Please follow the existing comment style.
Capitalize the first word in the sentence and add punctuation at the end.

> + int extent_type;
> };
>
> static int __clone_root_cmp_bsearch(const void *key, const void *elt)
> @@ -1327,8 +1330,8 @@ static int __clone_root_cmp_sort(const void *e1, const void *e2)
> * Called for every backref that is found for the current extent.
> * Results are collected in sctx->clone_roots->ino/offset.
> */
> -static int iterate_backrefs(u64 ino, u64 offset, u64 num_bytes, u64 root_id,
> - void *ctx_)
> +static int iterate_backrefs(u64 ino, u64 offset, u64 num_bytes, int extent_type,
> + u64 root_id, void *ctx_)
> {
> struct backref_ctx *bctx = ctx_;
> struct clone_root *clone_root;
> @@ -1341,6 +1344,10 @@ static int iterate_backrefs(u64 ino, u64 offset, u64 num_bytes, u64 root_id,
> if (!clone_root)
> return 0;
>
> + /* Type is not matched */

This comment is useless. Looking at the variable and member names
below, it's perfectly clear we are comparing
extent types, and it's also perfectly clear we are testing for a mismatch.
Comments should be used for non-obvious things, otherwise they just distract.

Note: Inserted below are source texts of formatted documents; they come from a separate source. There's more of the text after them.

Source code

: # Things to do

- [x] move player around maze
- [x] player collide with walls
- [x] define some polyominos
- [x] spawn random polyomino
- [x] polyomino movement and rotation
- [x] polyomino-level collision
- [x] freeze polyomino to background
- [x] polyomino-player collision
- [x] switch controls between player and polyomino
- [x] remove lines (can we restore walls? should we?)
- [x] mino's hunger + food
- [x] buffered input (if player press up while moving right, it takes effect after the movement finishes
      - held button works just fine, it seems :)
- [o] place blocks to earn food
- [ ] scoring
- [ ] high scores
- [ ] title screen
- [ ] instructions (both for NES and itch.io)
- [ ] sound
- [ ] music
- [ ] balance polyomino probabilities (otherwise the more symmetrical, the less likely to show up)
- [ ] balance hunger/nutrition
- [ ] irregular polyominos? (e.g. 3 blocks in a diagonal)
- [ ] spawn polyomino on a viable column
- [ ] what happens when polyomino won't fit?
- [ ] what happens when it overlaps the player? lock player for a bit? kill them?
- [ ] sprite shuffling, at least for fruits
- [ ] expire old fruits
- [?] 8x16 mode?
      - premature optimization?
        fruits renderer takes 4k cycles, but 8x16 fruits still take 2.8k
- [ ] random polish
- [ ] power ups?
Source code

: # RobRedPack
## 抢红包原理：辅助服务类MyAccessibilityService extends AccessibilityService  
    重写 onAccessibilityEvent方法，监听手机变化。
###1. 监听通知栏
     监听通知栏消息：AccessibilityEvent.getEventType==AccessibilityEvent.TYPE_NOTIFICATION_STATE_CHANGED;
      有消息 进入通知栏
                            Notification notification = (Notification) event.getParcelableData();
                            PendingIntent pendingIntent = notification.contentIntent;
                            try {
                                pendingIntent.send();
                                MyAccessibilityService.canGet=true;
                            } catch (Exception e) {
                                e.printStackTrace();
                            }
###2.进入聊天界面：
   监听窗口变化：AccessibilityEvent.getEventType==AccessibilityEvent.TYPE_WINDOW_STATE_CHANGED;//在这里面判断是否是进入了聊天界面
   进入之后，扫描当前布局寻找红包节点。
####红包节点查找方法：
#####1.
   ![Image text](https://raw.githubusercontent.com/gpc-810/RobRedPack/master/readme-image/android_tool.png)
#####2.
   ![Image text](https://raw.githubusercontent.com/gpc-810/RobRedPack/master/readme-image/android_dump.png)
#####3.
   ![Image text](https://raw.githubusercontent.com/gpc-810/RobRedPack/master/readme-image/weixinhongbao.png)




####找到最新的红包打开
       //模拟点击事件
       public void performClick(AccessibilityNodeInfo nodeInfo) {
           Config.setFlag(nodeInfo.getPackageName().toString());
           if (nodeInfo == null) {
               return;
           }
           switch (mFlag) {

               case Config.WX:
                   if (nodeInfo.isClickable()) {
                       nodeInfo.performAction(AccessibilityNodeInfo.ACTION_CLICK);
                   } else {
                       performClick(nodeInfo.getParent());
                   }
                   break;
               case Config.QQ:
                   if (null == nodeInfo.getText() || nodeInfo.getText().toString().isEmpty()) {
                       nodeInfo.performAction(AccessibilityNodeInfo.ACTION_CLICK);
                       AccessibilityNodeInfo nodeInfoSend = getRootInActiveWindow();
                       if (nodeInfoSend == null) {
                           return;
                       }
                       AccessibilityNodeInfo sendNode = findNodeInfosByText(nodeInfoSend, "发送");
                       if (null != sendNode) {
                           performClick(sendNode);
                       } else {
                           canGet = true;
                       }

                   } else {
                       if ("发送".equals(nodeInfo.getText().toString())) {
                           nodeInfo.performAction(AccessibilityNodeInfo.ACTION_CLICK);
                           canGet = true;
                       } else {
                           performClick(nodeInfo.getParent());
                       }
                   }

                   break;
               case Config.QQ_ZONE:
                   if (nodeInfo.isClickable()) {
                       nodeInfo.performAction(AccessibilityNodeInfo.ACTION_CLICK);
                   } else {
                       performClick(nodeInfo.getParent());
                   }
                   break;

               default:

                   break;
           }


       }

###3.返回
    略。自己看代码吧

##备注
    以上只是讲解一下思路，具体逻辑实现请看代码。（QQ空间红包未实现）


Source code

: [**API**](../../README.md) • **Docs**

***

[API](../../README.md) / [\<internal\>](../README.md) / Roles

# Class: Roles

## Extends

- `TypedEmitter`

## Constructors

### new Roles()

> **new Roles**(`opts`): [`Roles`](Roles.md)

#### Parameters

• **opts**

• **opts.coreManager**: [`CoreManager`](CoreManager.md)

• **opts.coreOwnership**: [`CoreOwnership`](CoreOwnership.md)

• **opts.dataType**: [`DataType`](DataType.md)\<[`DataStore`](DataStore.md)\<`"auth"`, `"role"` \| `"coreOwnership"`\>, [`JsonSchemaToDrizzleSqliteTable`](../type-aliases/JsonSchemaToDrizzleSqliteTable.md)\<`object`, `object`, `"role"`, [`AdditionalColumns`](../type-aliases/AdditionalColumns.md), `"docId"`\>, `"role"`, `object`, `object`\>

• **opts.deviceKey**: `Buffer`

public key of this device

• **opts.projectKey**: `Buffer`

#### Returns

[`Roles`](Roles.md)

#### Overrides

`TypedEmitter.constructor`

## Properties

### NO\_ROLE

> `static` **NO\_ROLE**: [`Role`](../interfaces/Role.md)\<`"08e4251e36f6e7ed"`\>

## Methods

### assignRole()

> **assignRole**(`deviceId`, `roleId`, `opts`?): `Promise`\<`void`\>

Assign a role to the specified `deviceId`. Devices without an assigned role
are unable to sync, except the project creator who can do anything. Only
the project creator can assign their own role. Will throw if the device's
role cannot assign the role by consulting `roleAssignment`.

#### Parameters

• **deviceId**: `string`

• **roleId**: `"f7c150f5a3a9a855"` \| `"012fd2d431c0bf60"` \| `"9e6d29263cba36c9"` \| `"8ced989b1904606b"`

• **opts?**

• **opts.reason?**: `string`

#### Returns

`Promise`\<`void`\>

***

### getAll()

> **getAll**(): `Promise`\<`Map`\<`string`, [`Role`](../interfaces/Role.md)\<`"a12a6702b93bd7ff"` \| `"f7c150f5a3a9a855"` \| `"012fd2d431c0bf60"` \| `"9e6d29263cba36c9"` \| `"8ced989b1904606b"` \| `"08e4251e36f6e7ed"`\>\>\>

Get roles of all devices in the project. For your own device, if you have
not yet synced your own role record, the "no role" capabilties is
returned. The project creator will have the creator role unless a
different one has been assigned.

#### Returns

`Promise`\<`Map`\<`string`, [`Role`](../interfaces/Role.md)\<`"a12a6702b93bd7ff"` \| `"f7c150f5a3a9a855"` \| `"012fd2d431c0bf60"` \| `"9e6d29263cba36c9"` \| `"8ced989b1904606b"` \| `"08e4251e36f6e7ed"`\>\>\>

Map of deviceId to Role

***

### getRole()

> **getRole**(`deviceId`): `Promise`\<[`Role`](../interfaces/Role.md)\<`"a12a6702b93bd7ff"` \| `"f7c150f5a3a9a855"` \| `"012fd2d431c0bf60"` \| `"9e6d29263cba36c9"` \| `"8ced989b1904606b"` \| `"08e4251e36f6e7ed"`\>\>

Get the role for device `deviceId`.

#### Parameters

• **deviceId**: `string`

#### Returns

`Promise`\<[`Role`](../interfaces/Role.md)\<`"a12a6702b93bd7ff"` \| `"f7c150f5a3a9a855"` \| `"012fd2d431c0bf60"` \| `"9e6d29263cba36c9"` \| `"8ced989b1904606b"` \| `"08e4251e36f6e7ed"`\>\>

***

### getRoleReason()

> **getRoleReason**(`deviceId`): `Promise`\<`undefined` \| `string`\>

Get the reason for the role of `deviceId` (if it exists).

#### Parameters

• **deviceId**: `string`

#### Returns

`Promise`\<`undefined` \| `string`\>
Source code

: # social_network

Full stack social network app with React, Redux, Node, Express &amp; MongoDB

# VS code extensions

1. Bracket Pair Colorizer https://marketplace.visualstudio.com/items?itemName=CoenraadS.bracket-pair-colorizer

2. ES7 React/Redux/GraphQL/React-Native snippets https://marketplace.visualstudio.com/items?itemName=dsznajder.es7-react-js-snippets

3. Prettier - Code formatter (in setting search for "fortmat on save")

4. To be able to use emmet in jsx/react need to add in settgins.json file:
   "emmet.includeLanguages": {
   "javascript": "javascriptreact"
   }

Also, since this seems to be a send specific issue (though not clear
given the changelog above), the
subject should be like: "btrfs: send: ...."

Thanks.

> + if (extent_type != bctx->extent_type)
> + return 0;
> +
> /* This is our own reference, bail out as we can't clone from it. */
> if (clone_root->root == bctx->sctx->send_root &&
> ino == bctx->cur_objectid &&
> @@ -1599,6 +1606,7 @@ static int find_extent_clone(struct send_ctx *sctx,
> extent_type = btrfs_file_extent_type(eb, fi);
> if (extent_type == BTRFS_FILE_EXTENT_INLINE)
> return -ENOENT;
> + backref_ctx.extent_type = extent_type;
>
> disk_byte = btrfs_file_extent_disk_bytenr(eb, fi);
> if (disk_byte == 0)
> --
> 2.34.1
>